Today's word is one that believe you'll find useful. Or at least interesting. I thought that we'd work on some contrasts today, contrasts between the Swedish culture and our American culture. As a child of both cultures, I'm grateful that unlike Spock, I didn't have to choose one and forever leave the other behind. I've got the blessing of knowing at least two different ways of doing many things. You've read about family traditions, about holiday celebrations, but that's not what I'm referring to today. Today is about everyday life. About what's different between Sweden and the US. What is ovanligt.
owe-vaughn-lit as in “I need to repay Vince for the lighter he just let me borrow.”
Definition? Unusual, in contrast to what is regular. I'm going to just do bullet points, otherwise you'd have me going for a long time. It's fun to do that. I've done that. I met up with a childhood friend during my 1996 trip “home” and she and her boyfriend and another friend of theirs took me out on the town. We ended up at a bar which had a street-side seating area. It was late, and the last bus home to my Farmor's apartment left at midnight, but it was a night to remember. It didn't get dark, so that was ovanligt from what I'm used to. Our conversation consisted entirely of the differences between what we do in America and what they do in Sweden.
It's ovanligt in Sweden:
for people to move from town to town as they grow up and then later as they get jobs. Most plant themselves where they are, dig their roots down deep, and stay.

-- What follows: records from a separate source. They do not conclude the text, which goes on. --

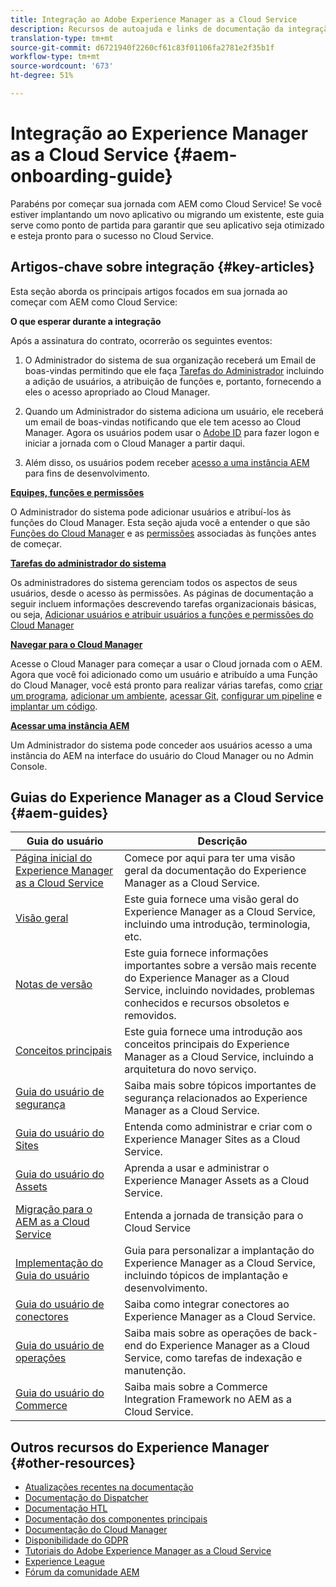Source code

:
 ```yaml
---
title: Integração ao Adobe Experience Manager as a Cloud Service
description: Recursos de autoajuda e links de documentação da integração ao Adobe Experience Manager as a Cloud Service
translation-type: tm+mt
source-git-commit: d6721940f2260cf61c83f01106fa2781e2f35b1f
workflow-type: tm+mt
source-wordcount: '673'
ht-degree: 51%

---
```



# Integração ao Experience Manager as a Cloud Service {#aem-onboarding-guide}

Parabéns por começar sua jornada com AEM como Cloud Service! Se você estiver implantando um novo aplicativo ou migrando um existente, este guia serve como ponto de partida para garantir que seu aplicativo seja otimizado e esteja pronto para o sucesso no Cloud Service.

## Artigos-chave sobre integração {#key-articles}

Esta seção aborda os principais artigos focados em sua jornada ao começar com AEM como Cloud Service:

**O que esperar durante a integração**

Após a assinatura do contrato, ocorrerão os seguintes eventos:

1. O Administrador do sistema de sua organização receberá um Email de boas-vindas permitindo que ele faça [Tarefas do Administrador](/help/onboarding/what-is-required/add-users-assign-cm-roles.md) incluindo a adição de usuários, a atribuição de funções e, portanto, fornecendo a eles o acesso apropriado ao Cloud Manager.

1. Quando um Administrador do sistema adiciona um usuário, ele receberá um email de boas-vindas notificando que ele tem acesso ao Cloud Manager. Agora os usuários podem usar o [Adobe ID](/help/onboarding/what-is-required/get-your-adobe-id.md) para fazer logon e iniciar a jornada com o Cloud Manager a partir daqui.

1. Além disso, os usuários podem receber [acesso a uma instância AEM](/help/onboarding/what-is-required/accessing-aem-instance.md) para fins de desenvolvimento.

**[Equipes, funções e permissões](/help/onboarding/what-is-required/user-roles-permissions.md)**

O Administrador do sistema pode adicionar usuários e atribuí-los às funções do Cloud Manager. Esta seção ajuda você a entender o que são [Funções do Cloud Manager](/help/onboarding/what-is-required/user-roles-permissions.md#user-roles) e as [permissões](/help/onboarding/what-is-required/user-roles-permissions.md#permissions) associadas às funções antes de começar.

**[Tarefas do administrador do sistema](/help/onboarding/what-is-required/add-users-assign-cm-roles.md)**

Os administradores do sistema gerenciam todos os aspectos de seus usuários, desde o acesso às permissões. As páginas de documentação a seguir incluem informações descrevendo tarefas organizacionais básicas, ou seja, [Adicionar usuários e atribuir usuários a funções e permissões do Cloud Manager](/help/onboarding/what-is-required/add-users-assign-cm-roles.md)


**[Navegar para o Cloud Manager](/help/onboarding/what-is-required/navigate-to-cloud-manager.md)**

Acesse o Cloud Manager para começar a usar o Cloud jornada com o AEM. Agora que você foi adicionado como um usuário e atribuído a uma Função do Cloud Manager, você está pronto para realizar várias tarefas, como [criar um programa](/help/onboarding/getting-access-to-aem-in-cloud/understand-program-types.md), [adicionar um ambiente](/help/implementing/cloud-manager/manage-environments.md), [acessar Git](/help/implementing/cloud-manager/accessing-git.md), [configurar um pipeline](/help/implementing/cloud-manager/configure-pipeline.md) e [implantar um código](/help/implementing/cloud-manager/deploy-code.md).

**[Acessar uma instância AEM](/help/onboarding/what-is-required/accessing-aem-instance.md)**

Um Administrador do sistema pode conceder aos usuários acesso a uma instância do AEM na interface do usuário do Cloud Manager ou no Admin Console.

## Guias do Experience Manager as a Cloud Service {#aem-guides}

| Guia do usuário | Descrição |
|---|---|
| [Página inicial do Experience Manager as a Cloud Service](/help/landing/home.md) | Comece por aqui para ter uma visão geral da documentação do Experience Manager as a Cloud Service. |
| [Visão geral](/help/overview/home.md) | Este guia fornece uma visão geral do Experience Manager as a Cloud Service, incluindo uma introdução, terminologia, etc. |
| [Notas de versão](/help/release-notes/home.md) | Este guia fornece informações importantes sobre a versão mais recente do Experience Manager as a Cloud Service, incluindo novidades, problemas conhecidos e recursos obsoletos e removidos. |
| [Conceitos principais](/help/core-concepts/home.md) | Este guia fornece uma introdução aos conceitos principais do Experience Manager as a Cloud Service, incluindo a arquitetura do novo serviço. |
| [Guia do usuário de segurança](/help/security/home.md) | Saiba mais sobre tópicos importantes de segurança relacionados ao Experience Manager as a Cloud Service. |
| [Guia do usuário do Sites](/help/sites-cloud/home.md) | Entenda como administrar e criar com o Experience Manager Sites as a Cloud Service. |
| [Guia do usuário do Assets](/help/assets/home.md) | Aprenda a usar e administrar o Experience Manager Assets as a Cloud Service. |
| [Migração para o AEM as a Cloud Service](/help/move-to-cloud-service/home.md) | Entenda a jornada de transição para o Cloud Service |
| [Implementação do Guia do usuário](/help/implementing/home.md) | Guia para personalizar a implantação do Experience Manager as a Cloud Service, incluindo tópicos de implantação e desenvolvimento. |
| [Guia do usuário de conectores](/help/connectors/home.md) | Saiba como integrar conectores ao Experience Manager as a Cloud Service. |
| [Guia do usuário de operações](/help/operations/home.md) | Saiba mais sobre as operações de back-end do Experience Manager as a Cloud Service, como tarefas de indexação e manutenção. |
| [Guia do usuário do Commerce](/help/commerce-cloud/home.md) | Saiba mais sobre a Commerce Integration Framework no AEM as a Cloud Service. |

## Outros recursos do Experience Manager {#other-resources}

* [Atualizações recentes na documentação](https://helpx.adobe.com/br/experience-manager/documentation-updates.html#AEMasaCloudService)
* [Documentação do Dispatcher](/help/implementing/dispatcher/overview.md)
* [Documentação HTL](https://docs.adobe.com/content/help/pt-BR/experience-manager-htl/using/overview.html)
* [Documentação dos componentes principais](https://docs.adobe.com/content/help/pt-BR/experience-manager-core-components/using/introduction.html)
* [Documentação do Cloud Manager](https://docs.adobe.com/content/help/en/experience-manager-cloud-service/onboarding/getting-access/cloud-service-programs/first-time-login.html)
* [Disponibilidade do GDPR](/help/onboarding/data-privacy-and-protection-readiness/aem-readiness.md)
* [Tutoriais do Adobe Experience Manager as a Cloud Service](https://docs.adobe.com/content/help/en/experience-manager-learn/cloud-service/overview.html)
* [Experience League](https://guided.adobe.com/?promoid=K42KVXHD&amp;mv=other#solutions/experience-manager)
* [Fórum da comunidade AEM](https://forums.adobe.com/community/experience-cloud/marketing-cloud/experience-manager)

for families to own more than one car, if they have a car. Public transportation is amazingly well organized and easy to use, and very cheap.
to eat out as much as we do. They have their share of restaurants, of course, but they tend to be high-end priced, or inexpensive sidewalk cafes and sandwich bars which can be found all over the place. There's not a lot of middle ground places, or chain restaurants, as we have here.
bring a school lunch. Everyone eats lunch in the cafeteria. For free. We had fish twice a week, and once every three weeks we had my favorite – rice pudding.
to get married before living together. In a very large percentage of families, the parents never marry. I don't know why, or what the tax implications there are, but this is confirmed by The Swede, so it must be true ;-)
And now I'm leaving you. Just found out that my baby brother and his wife just had their first child! Too much excitement for me to concentrate on writing!
To those of you who read this and are Swedish, PLEASE correct anything that I got wrong. These points are from my memory, my perceptions and observations, and could very well be wrong by now. Don't hesitate to say so.